# one for the books



## cnbufford (Feb 5, 2013)

A week ago I brought home 2 baby bettas and a 2.5 gallon betta bow tank that comes with a divider. Let me warn you that the divider does not fit like a glove, so if your bettas are small enough they'll become acquinted at one time or another. Trying to prevent their meeting again, I customised the divider to fit the tank as closely as possible with electrical tape. This solution held up for about a week and I walked in on the result: my larger baby betta had practically devoured the smaller baby betta. I found the the attacked betta hiding (quite intelligently) against the divider which matched his coloring perfectly. I'm glad I was able to save him in time; this tiny fish's perseverance has been pretty cool to watch. The 2 are now living in completely separate aquariums. Miraculously the attacked fish is swimming around, eating and appears to be on the road to recovery. This episode in my first attempt of raising baby bettas has inspired their names. The smaller baby betta that was attacked is now David, based on the biblical David that outwitted and defeated Goliath the giant and the perp is called Ares for his act of war. I'm just relieved and happy they're both still here. Word to the wise: secure your dividers if you use them.


----------



## registereduser (Jul 30, 2010)

This is interesting! They say most babies sold are female but you may have a male in Aries. The smaller one could be male or female.
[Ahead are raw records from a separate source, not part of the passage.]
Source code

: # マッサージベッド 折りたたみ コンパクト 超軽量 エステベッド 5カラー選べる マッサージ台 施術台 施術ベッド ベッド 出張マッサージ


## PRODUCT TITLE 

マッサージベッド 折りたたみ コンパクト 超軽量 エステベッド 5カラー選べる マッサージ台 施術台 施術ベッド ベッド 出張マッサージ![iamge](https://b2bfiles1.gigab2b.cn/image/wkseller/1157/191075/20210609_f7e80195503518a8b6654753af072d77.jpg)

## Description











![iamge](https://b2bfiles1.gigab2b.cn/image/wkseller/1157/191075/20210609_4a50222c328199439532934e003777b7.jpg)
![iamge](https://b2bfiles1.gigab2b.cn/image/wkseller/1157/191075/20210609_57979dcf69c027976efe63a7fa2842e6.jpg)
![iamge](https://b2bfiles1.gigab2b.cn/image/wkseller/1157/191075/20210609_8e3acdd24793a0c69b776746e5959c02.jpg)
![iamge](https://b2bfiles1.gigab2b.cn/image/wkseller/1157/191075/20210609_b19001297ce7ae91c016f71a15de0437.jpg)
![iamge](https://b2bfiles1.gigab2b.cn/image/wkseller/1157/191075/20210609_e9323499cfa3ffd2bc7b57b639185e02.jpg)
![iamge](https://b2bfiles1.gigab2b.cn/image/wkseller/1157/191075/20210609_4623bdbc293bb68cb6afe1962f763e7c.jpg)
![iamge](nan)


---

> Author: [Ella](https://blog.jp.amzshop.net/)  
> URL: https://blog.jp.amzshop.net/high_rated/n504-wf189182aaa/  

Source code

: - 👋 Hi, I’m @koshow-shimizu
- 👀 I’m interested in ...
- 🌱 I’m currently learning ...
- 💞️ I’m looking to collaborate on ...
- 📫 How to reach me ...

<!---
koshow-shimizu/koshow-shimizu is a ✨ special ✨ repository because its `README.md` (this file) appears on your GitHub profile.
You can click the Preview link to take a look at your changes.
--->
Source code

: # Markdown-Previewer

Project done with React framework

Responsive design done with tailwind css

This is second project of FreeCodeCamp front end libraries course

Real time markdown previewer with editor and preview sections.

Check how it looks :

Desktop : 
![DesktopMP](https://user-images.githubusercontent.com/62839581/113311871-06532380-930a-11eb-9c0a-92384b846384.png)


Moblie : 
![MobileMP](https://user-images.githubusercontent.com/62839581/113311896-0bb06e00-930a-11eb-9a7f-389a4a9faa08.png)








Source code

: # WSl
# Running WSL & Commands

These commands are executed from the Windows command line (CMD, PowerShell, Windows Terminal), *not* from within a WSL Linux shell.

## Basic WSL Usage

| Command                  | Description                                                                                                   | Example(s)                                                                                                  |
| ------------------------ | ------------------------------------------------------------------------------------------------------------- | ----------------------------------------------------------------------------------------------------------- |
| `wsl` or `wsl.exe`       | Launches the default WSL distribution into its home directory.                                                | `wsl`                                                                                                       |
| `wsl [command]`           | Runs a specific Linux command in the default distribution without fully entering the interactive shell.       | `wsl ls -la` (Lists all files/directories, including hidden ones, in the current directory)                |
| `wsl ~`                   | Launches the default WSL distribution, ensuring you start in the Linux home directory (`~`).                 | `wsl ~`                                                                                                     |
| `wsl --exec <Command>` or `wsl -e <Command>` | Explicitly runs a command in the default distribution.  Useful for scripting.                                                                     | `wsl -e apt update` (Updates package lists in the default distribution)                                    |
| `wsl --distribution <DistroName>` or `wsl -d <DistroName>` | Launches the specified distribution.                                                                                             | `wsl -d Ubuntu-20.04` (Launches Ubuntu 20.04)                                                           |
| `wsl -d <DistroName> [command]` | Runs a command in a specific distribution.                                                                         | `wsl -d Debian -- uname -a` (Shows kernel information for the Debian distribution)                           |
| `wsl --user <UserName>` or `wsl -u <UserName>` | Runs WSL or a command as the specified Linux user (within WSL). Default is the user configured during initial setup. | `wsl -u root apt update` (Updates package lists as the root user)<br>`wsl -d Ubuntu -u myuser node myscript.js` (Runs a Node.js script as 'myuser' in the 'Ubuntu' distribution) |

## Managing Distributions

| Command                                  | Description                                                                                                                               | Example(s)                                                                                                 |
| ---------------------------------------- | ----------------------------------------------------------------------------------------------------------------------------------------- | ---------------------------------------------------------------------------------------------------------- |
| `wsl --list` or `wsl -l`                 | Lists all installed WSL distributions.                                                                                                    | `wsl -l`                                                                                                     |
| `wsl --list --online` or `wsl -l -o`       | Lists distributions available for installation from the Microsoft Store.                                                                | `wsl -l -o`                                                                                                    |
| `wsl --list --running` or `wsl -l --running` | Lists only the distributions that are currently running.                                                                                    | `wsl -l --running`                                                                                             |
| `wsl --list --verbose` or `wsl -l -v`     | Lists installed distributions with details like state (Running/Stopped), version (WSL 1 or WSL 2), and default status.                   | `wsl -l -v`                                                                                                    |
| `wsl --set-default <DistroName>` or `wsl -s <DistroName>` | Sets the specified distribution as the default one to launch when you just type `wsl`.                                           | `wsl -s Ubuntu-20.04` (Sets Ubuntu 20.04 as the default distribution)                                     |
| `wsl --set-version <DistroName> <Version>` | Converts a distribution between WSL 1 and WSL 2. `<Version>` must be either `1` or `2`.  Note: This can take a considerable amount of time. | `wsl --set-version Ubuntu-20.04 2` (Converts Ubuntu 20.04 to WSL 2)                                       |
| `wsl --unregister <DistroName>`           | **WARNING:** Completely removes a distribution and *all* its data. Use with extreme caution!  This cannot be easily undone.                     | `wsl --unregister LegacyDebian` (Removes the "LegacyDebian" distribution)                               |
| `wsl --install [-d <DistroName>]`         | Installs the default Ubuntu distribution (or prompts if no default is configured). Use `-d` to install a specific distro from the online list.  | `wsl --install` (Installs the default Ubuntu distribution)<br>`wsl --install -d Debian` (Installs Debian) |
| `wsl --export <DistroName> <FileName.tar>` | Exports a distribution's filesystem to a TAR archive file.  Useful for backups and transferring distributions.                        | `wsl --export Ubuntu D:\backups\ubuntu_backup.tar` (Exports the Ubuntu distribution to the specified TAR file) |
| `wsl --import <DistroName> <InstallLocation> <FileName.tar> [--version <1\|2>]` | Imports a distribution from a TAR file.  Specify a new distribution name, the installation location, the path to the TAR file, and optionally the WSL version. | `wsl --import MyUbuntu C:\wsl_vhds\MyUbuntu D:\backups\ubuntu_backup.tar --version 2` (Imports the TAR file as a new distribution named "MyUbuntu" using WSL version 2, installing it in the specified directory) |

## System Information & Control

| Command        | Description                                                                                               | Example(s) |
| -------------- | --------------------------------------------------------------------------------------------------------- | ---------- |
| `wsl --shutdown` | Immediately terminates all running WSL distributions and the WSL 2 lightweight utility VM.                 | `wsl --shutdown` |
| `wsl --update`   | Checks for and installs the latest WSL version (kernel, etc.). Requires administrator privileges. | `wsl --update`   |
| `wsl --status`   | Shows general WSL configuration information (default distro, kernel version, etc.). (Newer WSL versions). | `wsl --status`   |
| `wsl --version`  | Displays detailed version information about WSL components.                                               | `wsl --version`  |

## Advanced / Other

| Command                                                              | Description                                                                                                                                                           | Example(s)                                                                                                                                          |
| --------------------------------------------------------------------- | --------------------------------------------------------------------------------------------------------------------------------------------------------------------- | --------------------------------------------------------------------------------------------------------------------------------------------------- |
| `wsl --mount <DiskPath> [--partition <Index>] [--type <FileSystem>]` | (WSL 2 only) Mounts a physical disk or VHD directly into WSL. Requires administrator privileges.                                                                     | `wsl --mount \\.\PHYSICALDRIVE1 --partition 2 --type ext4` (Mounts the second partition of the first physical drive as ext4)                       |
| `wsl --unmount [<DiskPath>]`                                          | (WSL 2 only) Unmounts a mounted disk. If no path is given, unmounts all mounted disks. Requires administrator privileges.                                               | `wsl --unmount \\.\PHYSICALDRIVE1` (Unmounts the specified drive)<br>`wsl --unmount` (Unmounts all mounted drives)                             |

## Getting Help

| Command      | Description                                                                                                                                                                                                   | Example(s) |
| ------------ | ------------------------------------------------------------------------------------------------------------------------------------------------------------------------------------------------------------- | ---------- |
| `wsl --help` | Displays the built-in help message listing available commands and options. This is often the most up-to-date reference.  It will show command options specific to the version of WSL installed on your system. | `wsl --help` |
I plan on making a "baby sorority" and putting in several babies at once. I hope they don't attack like yours did.

Are they really tiny?


----------



## cnbufford (Feb 5, 2013)

David is at least 4-5 weeks and Ares is between 6-8 weeks. I think they are both males. A friend suggested perhaps the males have a way of smelling the another male because these two had no way of seeing each other through the divider that was sealed (or so I thought pretty tightly). It was like he fought his way through the divider. After my experience, I wouldn't even put babies together again, at least until I knew their genders for sure.


----------